§ Rendered images with source text:

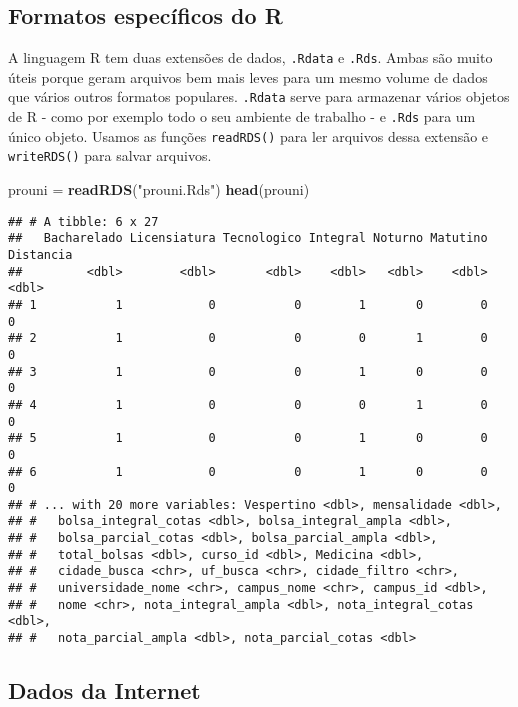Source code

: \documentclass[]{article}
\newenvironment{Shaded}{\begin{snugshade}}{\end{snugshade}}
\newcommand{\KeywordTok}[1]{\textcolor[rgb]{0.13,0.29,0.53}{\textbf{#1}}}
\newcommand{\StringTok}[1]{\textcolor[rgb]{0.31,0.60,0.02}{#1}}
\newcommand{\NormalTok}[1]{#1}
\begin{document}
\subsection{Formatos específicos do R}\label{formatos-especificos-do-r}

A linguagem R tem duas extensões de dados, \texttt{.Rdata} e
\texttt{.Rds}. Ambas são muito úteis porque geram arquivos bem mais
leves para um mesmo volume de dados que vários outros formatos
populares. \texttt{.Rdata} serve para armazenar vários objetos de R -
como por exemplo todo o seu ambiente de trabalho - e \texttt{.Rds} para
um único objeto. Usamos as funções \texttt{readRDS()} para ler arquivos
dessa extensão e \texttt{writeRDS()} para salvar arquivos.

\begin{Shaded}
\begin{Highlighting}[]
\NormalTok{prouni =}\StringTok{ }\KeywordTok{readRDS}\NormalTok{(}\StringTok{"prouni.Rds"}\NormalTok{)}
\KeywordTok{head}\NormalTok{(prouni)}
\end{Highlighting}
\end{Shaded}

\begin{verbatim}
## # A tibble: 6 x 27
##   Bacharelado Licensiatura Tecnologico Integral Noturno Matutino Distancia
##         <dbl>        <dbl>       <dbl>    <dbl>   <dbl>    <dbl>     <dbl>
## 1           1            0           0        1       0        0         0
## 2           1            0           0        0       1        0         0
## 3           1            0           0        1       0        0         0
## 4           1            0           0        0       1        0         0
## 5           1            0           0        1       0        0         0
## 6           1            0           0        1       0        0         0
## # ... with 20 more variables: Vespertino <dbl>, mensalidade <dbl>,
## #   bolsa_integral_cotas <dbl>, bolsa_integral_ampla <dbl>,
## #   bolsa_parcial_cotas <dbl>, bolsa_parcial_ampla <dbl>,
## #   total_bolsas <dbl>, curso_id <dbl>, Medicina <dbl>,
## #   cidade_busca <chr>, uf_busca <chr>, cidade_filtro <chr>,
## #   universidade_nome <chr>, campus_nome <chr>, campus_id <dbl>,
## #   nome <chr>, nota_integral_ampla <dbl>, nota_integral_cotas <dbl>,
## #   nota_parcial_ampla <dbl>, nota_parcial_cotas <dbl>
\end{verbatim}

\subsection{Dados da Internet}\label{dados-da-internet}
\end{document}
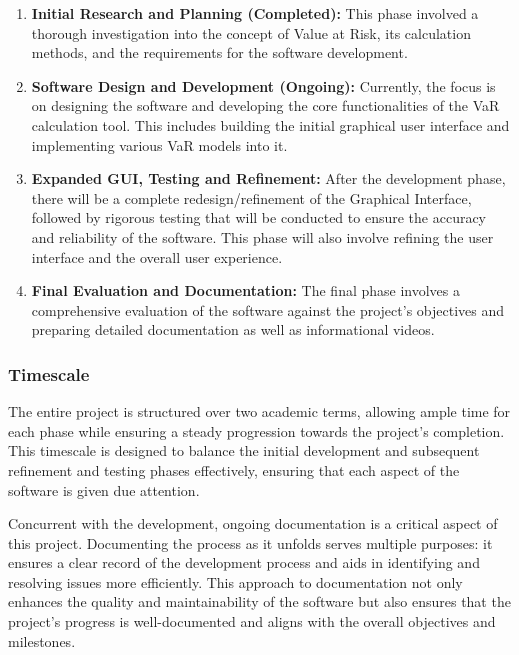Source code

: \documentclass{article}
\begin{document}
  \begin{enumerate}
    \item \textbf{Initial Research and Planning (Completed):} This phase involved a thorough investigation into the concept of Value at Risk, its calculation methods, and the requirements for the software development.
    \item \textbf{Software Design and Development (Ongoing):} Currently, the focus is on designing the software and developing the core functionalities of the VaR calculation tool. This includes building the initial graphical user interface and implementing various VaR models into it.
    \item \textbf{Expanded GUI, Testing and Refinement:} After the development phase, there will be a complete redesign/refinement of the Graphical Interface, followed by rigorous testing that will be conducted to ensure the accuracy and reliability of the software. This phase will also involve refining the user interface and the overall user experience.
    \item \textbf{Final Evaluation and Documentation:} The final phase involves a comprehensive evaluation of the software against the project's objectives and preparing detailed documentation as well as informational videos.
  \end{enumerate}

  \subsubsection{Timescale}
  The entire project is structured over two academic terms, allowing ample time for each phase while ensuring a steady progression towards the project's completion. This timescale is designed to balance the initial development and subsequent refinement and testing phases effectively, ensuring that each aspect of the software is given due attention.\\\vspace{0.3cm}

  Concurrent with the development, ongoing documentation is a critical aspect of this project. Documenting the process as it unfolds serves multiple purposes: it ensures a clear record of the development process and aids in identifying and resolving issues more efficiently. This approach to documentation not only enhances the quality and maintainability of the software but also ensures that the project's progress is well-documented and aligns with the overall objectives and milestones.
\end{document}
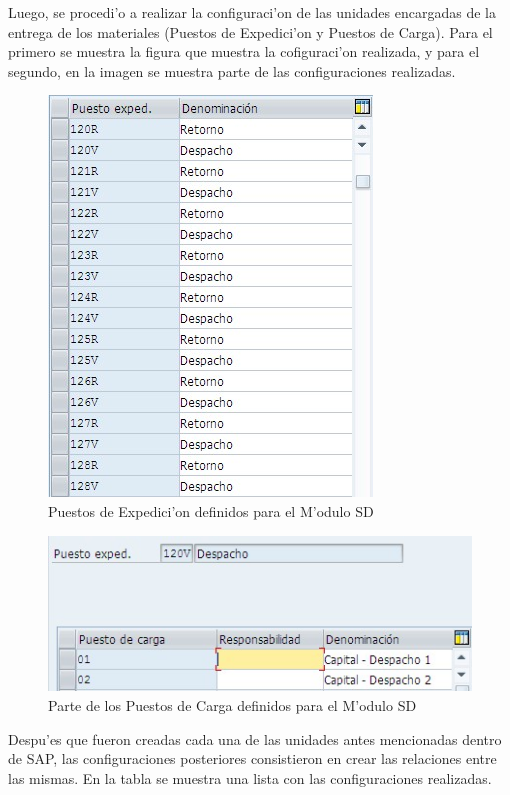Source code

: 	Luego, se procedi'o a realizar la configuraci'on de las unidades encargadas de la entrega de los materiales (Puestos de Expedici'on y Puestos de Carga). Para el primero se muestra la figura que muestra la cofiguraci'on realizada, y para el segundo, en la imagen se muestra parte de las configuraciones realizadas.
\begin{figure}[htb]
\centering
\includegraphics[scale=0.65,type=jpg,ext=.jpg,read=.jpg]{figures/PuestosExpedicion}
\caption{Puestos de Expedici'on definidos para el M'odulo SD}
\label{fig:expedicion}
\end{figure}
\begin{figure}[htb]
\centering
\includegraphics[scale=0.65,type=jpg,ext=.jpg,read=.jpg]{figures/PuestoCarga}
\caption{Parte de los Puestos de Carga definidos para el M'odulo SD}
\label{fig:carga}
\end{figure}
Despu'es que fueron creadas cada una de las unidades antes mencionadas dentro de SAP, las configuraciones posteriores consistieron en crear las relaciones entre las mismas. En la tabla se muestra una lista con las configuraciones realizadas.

§ About this exercise: A faithful, complete copy of the records above is required, one that contains no pictures.

§ Response for this exercise:
Source code

: \documentclass[]{article}
\newenvironment{Shaded}{\begin{snugshade}}{\end{snugshade}}
\newcommand{\KeywordTok}[1]{\textcolor[rgb]{0.13,0.29,0.53}{\textbf{#1}}}
\newcommand{\StringTok}[1]{\textcolor[rgb]{0.31,0.60,0.02}{#1}}
\newcommand{\NormalTok}[1]{#1}
\begin{document}
\subsection{Formatos específicos do R}\label{formatos-especificos-do-r}

A linguagem R tem duas extensões de dados, \texttt{.Rdata} e
\texttt{.Rds}. Ambas são muito úteis porque geram arquivos bem mais
leves para um mesmo volume de dados que vários outros formatos
populares. \texttt{.Rdata} serve para armazenar vários objetos de R -
como por exemplo todo o seu ambiente de trabalho - e \texttt{.Rds} para
um único objeto. Usamos as funções \texttt{readRDS()} para ler arquivos
dessa extensão e \texttt{writeRDS()} para salvar arquivos.

\begin{Shaded}
\begin{Highlighting}[]
\NormalTok{prouni =}\StringTok{ }\KeywordTok{readRDS}\NormalTok{(}\StringTok{"prouni.Rds"}\NormalTok{)}
\KeywordTok{head}\NormalTok{(prouni)}
\end{Highlighting}
\end{Shaded}

\begin{verbatim}
## # A tibble: 6 x 27
##   Bacharelado Licensiatura Tecnologico Integral Noturno Matutino Distancia
##         <dbl>        <dbl>       <dbl>    <dbl>   <dbl>    <dbl>     <dbl>
## 1           1            0           0        1       0        0         0
## 2           1            0           0        0       1        0         0
## 3           1            0           0        1       0        0         0
## 4           1            0           0        0       1        0         0
## 5           1            0           0        1       0        0         0
## 6           1            0           0        1       0        0         0
## # ... with 20 more variables: Vespertino <dbl>, mensalidade <dbl>,
## #   bolsa_integral_cotas <dbl>, bolsa_integral_ampla <dbl>,
## #   bolsa_parcial_cotas <dbl>, bolsa_parcial_ampla <dbl>,
## #   total_bolsas <dbl>, curso_id <dbl>, Medicina <dbl>,
## #   cidade_busca <chr>, uf_busca <chr>, cidade_filtro <chr>,
## #   universidade_nome <chr>, campus_nome <chr>, campus_id <dbl>,
## #   nome <chr>, nota_integral_ampla <dbl>, nota_integral_cotas <dbl>,
## #   nota_parcial_ampla <dbl>, nota_parcial_cotas <dbl>
\end{verbatim}

\subsection{Dados da Internet}\label{dados-da-internet}
\end{document}
Source code

: \documentclass{article}
\begin{document}
  \begin{enumerate}
    \item \textbf{Initial Research and Planning (Completed):} This phase involved a thorough investigation into the concept of Value at Risk, its calculation methods, and the requirements for the software development.
    \item \textbf{Software Design and Development (Ongoing):} Currently, the focus is on designing the software and developing the core functionalities of the VaR calculation tool. This includes building the initial graphical user interface and implementing various VaR models into it.
    \item \textbf{Expanded GUI, Testing and Refinement:} After the development phase, there will be a complete redesign/refinement of the Graphical Interface, followed by rigorous testing that will be conducted to ensure the accuracy and reliability of the software. This phase will also involve refining the user interface and the overall user experience.
    \item \textbf{Final Evaluation and Documentation:} The final phase involves a comprehensive evaluation of the software against the project's objectives and preparing detailed documentation as well as informational videos.
  \end{enumerate}

  \subsubsection{Timescale}
  The entire project is structured over two academic terms, allowing ample time for each phase while ensuring a steady progression towards the project's completion. This timescale is designed to balance the initial development and subsequent refinement and testing phases effectively, ensuring that each aspect of the software is given due attention.\\\vspace{0.3cm}

  Concurrent with the development, ongoing documentation is a critical aspect of this project. Documenting the process as it unfolds serves multiple purposes: it ensures a clear record of the development process and aids in identifying and resolving issues more efficiently. This approach to documentation not only enhances the quality and maintainability of the software but also ensures that the project's progress is well-documented and aligns with the overall objectives and milestones.
\end{document}
Source code

: 	Luego, se procedi'o a realizar la configuraci'on de las unidades encargadas de la entrega de los materiales (Puestos de Expedici'on y Puestos de Carga). Para el primero se muestra la figura que muestra la cofiguraci'on realizada, y para el segundo, en la imagen se muestra parte de las configuraciones realizadas.
\begin{figure}[htb]
\centering
\includegraphics[scale=0.65,type=jpg,ext=.jpg,read=.jpg]{figures/PuestosExpedicion}
\caption{Puestos de Expedici'on definidos para el M'odulo SD}
\label{fig:expedicion}
\end{figure}
\begin{figure}[htb]
\centering
\includegraphics[scale=0.65,type=jpg,ext=.jpg,read=.jpg]{figures/PuestoCarga}
\caption{Parte de los Puestos de Carga definidos para el M'odulo SD}
\label{fig:carga}
\end{figure}
Despu'es que fueron creadas cada una de las unidades antes mencionadas dentro de SAP, las configuraciones posteriores consistieron en crear las relaciones entre las mismas. En la tabla se muestra una lista con las configuraciones realizadas.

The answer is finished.